Saved entries
________________________

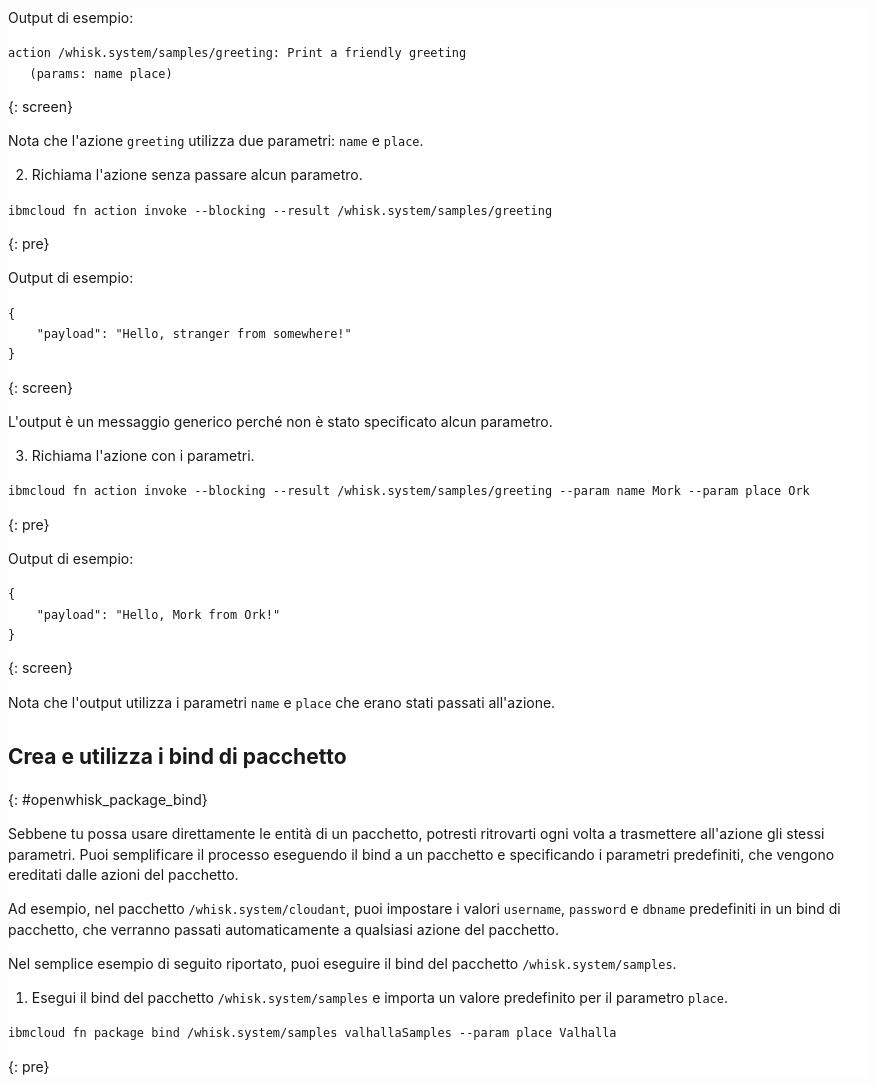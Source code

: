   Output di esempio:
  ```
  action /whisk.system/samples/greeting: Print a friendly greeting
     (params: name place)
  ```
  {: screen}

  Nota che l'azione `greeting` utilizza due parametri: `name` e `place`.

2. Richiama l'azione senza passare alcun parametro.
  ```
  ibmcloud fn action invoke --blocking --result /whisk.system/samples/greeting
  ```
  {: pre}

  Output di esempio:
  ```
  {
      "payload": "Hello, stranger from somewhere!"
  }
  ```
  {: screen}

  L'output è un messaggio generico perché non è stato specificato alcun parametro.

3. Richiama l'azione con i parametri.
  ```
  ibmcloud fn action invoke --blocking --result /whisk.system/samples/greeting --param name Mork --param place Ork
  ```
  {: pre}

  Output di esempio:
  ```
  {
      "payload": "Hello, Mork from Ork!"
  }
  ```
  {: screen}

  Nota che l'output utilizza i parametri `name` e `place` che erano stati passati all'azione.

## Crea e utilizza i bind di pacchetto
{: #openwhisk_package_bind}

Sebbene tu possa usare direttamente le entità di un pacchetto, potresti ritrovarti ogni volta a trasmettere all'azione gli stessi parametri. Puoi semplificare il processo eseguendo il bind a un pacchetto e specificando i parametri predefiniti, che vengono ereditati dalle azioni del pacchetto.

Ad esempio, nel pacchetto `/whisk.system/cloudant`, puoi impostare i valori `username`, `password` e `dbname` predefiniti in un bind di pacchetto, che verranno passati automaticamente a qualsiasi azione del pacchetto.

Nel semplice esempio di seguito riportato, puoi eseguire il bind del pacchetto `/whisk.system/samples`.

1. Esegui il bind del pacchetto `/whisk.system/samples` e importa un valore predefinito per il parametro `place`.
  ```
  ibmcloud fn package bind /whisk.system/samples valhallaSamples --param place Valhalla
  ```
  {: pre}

________________________

**WORK INSTRUCTIONS**
Print, from the entries above, the line with "3. Richiama l'azione con i parametri.", the line with "Nel semplice esempio" and all lines between them, exactly and with nothing else.

**ANSWER**
3. Richiama l'azione con i parametri.
  ```
  ibmcloud fn action invoke --blocking --result /whisk.system/samples/greeting --param name Mork --param place Ork
  ```
  {: pre}

  Output di esempio:
  ```
  {
      "payload": "Hello, Mork from Ork!"
  }
  ```
  {: screen}

  Nota che l'output utilizza i parametri `name` e `place` che erano stati passati all'azione.

## Crea e utilizza i bind di pacchetto
{: #openwhisk_package_bind}

Sebbene tu possa usare direttamente le entità di un pacchetto, potresti ritrovarti ogni volta a trasmettere all'azione gli stessi parametri. Puoi semplificare il processo eseguendo il bind a un pacchetto e specificando i parametri predefiniti, che vengono ereditati dalle azioni del pacchetto.

Ad esempio, nel pacchetto `/whisk.system/cloudant`, puoi impostare i valori `username`, `password` e `dbname` predefiniti in un bind di pacchetto, che verranno passati automaticamente a qualsiasi azione del pacchetto.

Nel semplice esempio di seguito riportato, puoi eseguire il bind del pacchetto `/whisk.system/samples`.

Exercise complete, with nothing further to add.